TASK
The answer must restate every entry below word for word.

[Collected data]

:::

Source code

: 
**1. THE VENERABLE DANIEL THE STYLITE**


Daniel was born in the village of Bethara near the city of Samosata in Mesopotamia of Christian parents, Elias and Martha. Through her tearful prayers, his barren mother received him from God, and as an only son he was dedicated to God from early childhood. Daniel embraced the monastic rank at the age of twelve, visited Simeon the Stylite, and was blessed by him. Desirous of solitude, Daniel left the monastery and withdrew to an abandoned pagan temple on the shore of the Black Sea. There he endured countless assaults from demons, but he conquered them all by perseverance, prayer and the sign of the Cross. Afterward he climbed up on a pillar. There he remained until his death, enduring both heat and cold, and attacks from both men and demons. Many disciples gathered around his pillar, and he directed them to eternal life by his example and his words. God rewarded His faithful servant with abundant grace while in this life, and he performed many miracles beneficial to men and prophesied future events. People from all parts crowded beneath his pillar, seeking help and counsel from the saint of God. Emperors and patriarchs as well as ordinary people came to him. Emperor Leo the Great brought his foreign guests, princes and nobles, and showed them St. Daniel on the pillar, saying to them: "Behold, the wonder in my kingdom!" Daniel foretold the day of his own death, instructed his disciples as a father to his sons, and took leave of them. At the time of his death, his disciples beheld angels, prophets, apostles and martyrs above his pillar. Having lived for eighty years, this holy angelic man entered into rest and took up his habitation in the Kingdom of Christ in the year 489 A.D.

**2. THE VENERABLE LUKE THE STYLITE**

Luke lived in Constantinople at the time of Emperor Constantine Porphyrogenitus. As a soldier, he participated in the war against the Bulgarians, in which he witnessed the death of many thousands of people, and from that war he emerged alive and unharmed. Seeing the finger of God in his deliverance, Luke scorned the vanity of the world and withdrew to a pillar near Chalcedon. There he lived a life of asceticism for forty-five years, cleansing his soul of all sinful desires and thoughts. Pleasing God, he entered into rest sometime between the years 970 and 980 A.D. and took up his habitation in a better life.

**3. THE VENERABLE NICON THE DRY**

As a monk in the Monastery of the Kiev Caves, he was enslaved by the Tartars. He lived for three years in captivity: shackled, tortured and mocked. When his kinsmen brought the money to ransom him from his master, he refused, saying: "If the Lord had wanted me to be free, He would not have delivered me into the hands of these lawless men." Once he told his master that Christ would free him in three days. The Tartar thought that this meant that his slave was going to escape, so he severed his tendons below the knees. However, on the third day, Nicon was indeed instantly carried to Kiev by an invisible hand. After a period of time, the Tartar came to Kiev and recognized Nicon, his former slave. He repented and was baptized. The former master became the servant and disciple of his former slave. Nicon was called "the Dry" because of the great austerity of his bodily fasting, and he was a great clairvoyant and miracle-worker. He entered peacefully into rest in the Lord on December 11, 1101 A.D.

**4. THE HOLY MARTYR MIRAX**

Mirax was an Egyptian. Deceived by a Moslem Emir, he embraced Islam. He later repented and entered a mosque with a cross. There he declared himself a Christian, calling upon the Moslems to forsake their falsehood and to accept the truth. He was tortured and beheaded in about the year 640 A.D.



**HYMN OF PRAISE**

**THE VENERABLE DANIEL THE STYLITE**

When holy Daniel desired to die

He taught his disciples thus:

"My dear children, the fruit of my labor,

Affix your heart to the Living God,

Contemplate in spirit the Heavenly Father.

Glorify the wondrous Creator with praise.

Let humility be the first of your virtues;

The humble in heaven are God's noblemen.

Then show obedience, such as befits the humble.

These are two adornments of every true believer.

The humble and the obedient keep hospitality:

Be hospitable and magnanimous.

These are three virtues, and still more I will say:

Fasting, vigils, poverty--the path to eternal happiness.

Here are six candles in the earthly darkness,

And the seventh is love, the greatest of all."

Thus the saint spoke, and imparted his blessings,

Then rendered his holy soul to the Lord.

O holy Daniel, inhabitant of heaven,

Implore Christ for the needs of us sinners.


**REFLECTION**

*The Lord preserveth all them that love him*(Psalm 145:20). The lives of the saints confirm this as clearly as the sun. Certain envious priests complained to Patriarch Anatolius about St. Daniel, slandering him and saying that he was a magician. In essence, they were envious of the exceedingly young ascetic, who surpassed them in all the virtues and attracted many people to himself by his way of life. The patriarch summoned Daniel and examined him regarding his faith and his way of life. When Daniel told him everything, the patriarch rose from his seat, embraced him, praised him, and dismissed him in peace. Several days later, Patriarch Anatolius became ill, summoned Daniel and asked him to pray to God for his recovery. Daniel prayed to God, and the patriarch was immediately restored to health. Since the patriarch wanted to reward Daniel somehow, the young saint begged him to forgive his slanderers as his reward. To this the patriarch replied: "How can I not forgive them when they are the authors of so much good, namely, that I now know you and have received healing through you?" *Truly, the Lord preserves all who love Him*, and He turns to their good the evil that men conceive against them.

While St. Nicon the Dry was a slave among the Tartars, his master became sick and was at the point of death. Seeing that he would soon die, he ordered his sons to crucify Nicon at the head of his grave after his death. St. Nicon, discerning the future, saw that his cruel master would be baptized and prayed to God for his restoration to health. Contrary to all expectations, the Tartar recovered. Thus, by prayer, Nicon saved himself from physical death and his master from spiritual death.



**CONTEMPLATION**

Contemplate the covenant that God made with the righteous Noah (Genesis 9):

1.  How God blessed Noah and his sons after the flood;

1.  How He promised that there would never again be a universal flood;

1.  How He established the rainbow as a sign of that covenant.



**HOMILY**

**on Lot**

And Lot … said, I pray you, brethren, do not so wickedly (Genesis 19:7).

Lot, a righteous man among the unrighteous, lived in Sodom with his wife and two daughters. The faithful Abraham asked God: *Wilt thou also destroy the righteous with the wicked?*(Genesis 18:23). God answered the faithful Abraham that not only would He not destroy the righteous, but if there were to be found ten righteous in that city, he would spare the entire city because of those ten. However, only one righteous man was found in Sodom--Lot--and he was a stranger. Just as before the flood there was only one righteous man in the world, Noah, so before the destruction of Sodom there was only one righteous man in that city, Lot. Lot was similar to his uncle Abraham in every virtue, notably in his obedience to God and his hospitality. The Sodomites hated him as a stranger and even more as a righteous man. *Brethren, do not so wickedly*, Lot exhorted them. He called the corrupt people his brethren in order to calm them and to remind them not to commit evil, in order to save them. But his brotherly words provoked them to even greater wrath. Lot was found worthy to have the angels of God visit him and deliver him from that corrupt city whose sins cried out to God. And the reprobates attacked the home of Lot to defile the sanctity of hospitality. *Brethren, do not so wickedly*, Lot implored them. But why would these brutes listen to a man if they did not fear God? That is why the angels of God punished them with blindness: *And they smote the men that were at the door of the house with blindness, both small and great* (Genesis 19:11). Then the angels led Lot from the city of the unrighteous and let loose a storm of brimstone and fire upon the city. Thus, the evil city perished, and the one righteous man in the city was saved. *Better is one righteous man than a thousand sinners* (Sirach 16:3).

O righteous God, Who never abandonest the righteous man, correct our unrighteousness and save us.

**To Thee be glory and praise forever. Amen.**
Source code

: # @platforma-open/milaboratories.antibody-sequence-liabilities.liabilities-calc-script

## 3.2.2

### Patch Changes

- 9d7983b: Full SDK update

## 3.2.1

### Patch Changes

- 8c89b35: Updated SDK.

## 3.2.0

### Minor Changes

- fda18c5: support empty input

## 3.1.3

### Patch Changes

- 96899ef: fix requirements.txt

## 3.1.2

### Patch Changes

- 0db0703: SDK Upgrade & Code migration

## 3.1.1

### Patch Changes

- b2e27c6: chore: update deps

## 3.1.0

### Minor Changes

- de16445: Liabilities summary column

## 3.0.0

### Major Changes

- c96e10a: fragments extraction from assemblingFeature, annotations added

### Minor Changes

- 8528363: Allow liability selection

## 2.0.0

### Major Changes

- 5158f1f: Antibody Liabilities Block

:::

RESPONSE
Source code

: 
**1. THE VENERABLE DANIEL THE STYLITE**


Daniel was born in the village of Bethara near the city of Samosata in Mesopotamia of Christian parents, Elias and Martha. Through her tearful prayers, his barren mother received him from God, and as an only son he was dedicated to God from early childhood. Daniel embraced the monastic rank at the age of twelve, visited Simeon the Stylite, and was blessed by him. Desirous of solitude, Daniel left the monastery and withdrew to an abandoned pagan temple on the shore of the Black Sea. There he endured countless assaults from demons, but he conquered them all by perseverance, prayer and the sign of the Cross. Afterward he climbed up on a pillar. There he remained until his death, enduring both heat and cold, and attacks from both men and demons. Many disciples gathered around his pillar, and he directed them to eternal life by his example and his words. God rewarded His faithful servant with abundant grace while in this life, and he performed many miracles beneficial to men and prophesied future events. People from all parts crowded beneath his pillar, seeking help and counsel from the saint of God. Emperors and patriarchs as well as ordinary people came to him. Emperor Leo the Great brought his foreign guests, princes and nobles, and showed them St. Daniel on the pillar, saying to them: "Behold, the wonder in my kingdom!" Daniel foretold the day of his own death, instructed his disciples as a father to his sons, and took leave of them. At the time of his death, his disciples beheld angels, prophets, apostles and martyrs above his pillar. Having lived for eighty years, this holy angelic man entered into rest and took up his habitation in the Kingdom of Christ in the year 489 A.D.

**2. THE VENERABLE LUKE THE STYLITE**

Luke lived in Constantinople at the time of Emperor Constantine Porphyrogenitus. As a soldier, he participated in the war against the Bulgarians, in which he witnessed the death of many thousands of people, and from that war he emerged alive and unharmed. Seeing the finger of God in his deliverance, Luke scorned the vanity of the world and withdrew to a pillar near Chalcedon. There he lived a life of asceticism for forty-five years, cleansing his soul of all sinful desires and thoughts. Pleasing God, he entered into rest sometime between the years 970 and 980 A.D. and took up his habitation in a better life.

**3. THE VENERABLE NICON THE DRY**

As a monk in the Monastery of the Kiev Caves, he was enslaved by the Tartars. He lived for three years in captivity: shackled, tortured and mocked. When his kinsmen brought the money to ransom him from his master, he refused, saying: "If the Lord had wanted me to be free, He would not have delivered me into the hands of these lawless men." Once he told his master that Christ would free him in three days. The Tartar thought that this meant that his slave was going to escape, so he severed his tendons below the knees. However, on the third day, Nicon was indeed instantly carried to Kiev by an invisible hand. After a period of time, the Tartar came to Kiev and recognized Nicon, his former slave. He repented and was baptized. The former master became the servant and disciple of his former slave. Nicon was called "the Dry" because of the great austerity of his bodily fasting, and he was a great clairvoyant and miracle-worker. He entered peacefully into rest in the Lord on December 11, 1101 A.D.

**4. THE HOLY MARTYR MIRAX**

Mirax was an Egyptian. Deceived by a Moslem Emir, he embraced Islam. He later repented and entered a mosque with a cross. There he declared himself a Christian, calling upon the Moslems to forsake their falsehood and to accept the truth. He was tortured and beheaded in about the year 640 A.D.



**HYMN OF PRAISE**

**THE VENERABLE DANIEL THE STYLITE**

When holy Daniel desired to die

He taught his disciples thus:

"My dear children, the fruit of my labor,

Affix your heart to the Living God,

Contemplate in spirit the Heavenly Father.

Glorify the wondrous Creator with praise.

Let humility be the first of your virtues;

The humble in heaven are God's noblemen.

Then show obedience, such as befits the humble.

These are two adornments of every true believer.

The humble and the obedient keep hospitality:

Be hospitable and magnanimous.

These are three virtues, and still more I will say:

Fasting, vigils, poverty--the path to eternal happiness.

Here are six candles in the earthly darkness,

And the seventh is love, the greatest of all."

Thus the saint spoke, and imparted his blessings,

Then rendered his holy soul to the Lord.

O holy Daniel, inhabitant of heaven,

Implore Christ for the needs of us sinners.


**REFLECTION**

*The Lord preserveth all them that love him*(Psalm 145:20). The lives of the saints confirm this as clearly as the sun. Certain envious priests complained to Patriarch Anatolius about St. Daniel, slandering him and saying that he was a magician. In essence, they were envious of the exceedingly young ascetic, who surpassed them in all the virtues and attracted many people to himself by his way of life. The patriarch summoned Daniel and examined him regarding his faith and his way of life. When Daniel told him everything, the patriarch rose from his seat, embraced him, praised him, and dismissed him in peace. Several days later, Patriarch Anatolius became ill, summoned Daniel and asked him to pray to God for his recovery. Daniel prayed to God, and the patriarch was immediately restored to health. Since the patriarch wanted to reward Daniel somehow, the young saint begged him to forgive his slanderers as his reward. To this the patriarch replied: "How can I not forgive them when they are the authors of so much good, namely, that I now know you and have received healing through you?" *Truly, the Lord preserves all who love Him*, and He turns to their good the evil that men conceive against them.

While St. Nicon the Dry was a slave among the Tartars, his master became sick and was at the point of death. Seeing that he would soon die, he ordered his sons to crucify Nicon at the head of his grave after his death. St. Nicon, discerning the future, saw that his cruel master would be baptized and prayed to God for his restoration to health. Contrary to all expectations, the Tartar recovered. Thus, by prayer, Nicon saved himself from physical death and his master from spiritual death.



**CONTEMPLATION**

Contemplate the covenant that God made with the righteous Noah (Genesis 9):

1.  How God blessed Noah and his sons after the flood;

1.  How He promised that there would never again be a universal flood;

1.  How He established the rainbow as a sign of that covenant.



**HOMILY**

**on Lot**

And Lot … said, I pray you, brethren, do not so wickedly (Genesis 19:7).

Lot, a righteous man among the unrighteous, lived in Sodom with his wife and two daughters. The faithful Abraham asked God: *Wilt thou also destroy the righteous with the wicked?*(Genesis 18:23). God answered the faithful Abraham that not only would He not destroy the righteous, but if there were to be found ten righteous in that city, he would spare the entire city because of those ten. However, only one righteous man was found in Sodom--Lot--and he was a stranger. Just as before the flood there was only one righteous man in the world, Noah, so before the destruction of Sodom there was only one righteous man in that city, Lot. Lot was similar to his uncle Abraham in every virtue, notably in his obedience to God and his hospitality. The Sodomites hated him as a stranger and even more as a righteous man. *Brethren, do not so wickedly*, Lot exhorted them. He called the corrupt people his brethren in order to calm them and to remind them not to commit evil, in order to save them. But his brotherly words provoked them to even greater wrath. Lot was found worthy to have the angels of God visit him and deliver him from that corrupt city whose sins cried out to God. And the reprobates attacked the home of Lot to defile the sanctity of hospitality. *Brethren, do not so wickedly*, Lot implored them. But why would these brutes listen to a man if they did not fear God? That is why the angels of God punished them with blindness: *And they smote the men that were at the door of the house with blindness, both small and great* (Genesis 19:11). Then the angels led Lot from the city of the unrighteous and let loose a storm of brimstone and fire upon the city. Thus, the evil city perished, and the one righteous man in the city was saved. *Better is one righteous man than a thousand sinners* (Sirach 16:3).

O righteous God, Who never abandonest the righteous man, correct our unrighteousness and save us.

**To Thee be glory and praise forever. Amen.**
Source code

: # @platforma-open/milaboratories.antibody-sequence-liabilities.liabilities-calc-script

## 3.2.2

### Patch Changes

- 9d7983b: Full SDK update

## 3.2.1

### Patch Changes

- 8c89b35: Updated SDK.

## 3.2.0

### Minor Changes

- fda18c5: support empty input

## 3.1.3

### Patch Changes

- 96899ef: fix requirements.txt

## 3.1.2

### Patch Changes

- 0db0703: SDK Upgrade & Code migration

## 3.1.1

### Patch Changes

- b2e27c6: chore: update deps

## 3.1.0

### Minor Changes

- de16445: Liabilities summary column

## 3.0.0

### Major Changes

- c96e10a: fragments extraction from assemblingFeature, annotations added

### Minor Changes

- 8528363: Allow liability selection

## 2.0.0

### Major Changes

- 5158f1f: Antibody Liabilities Block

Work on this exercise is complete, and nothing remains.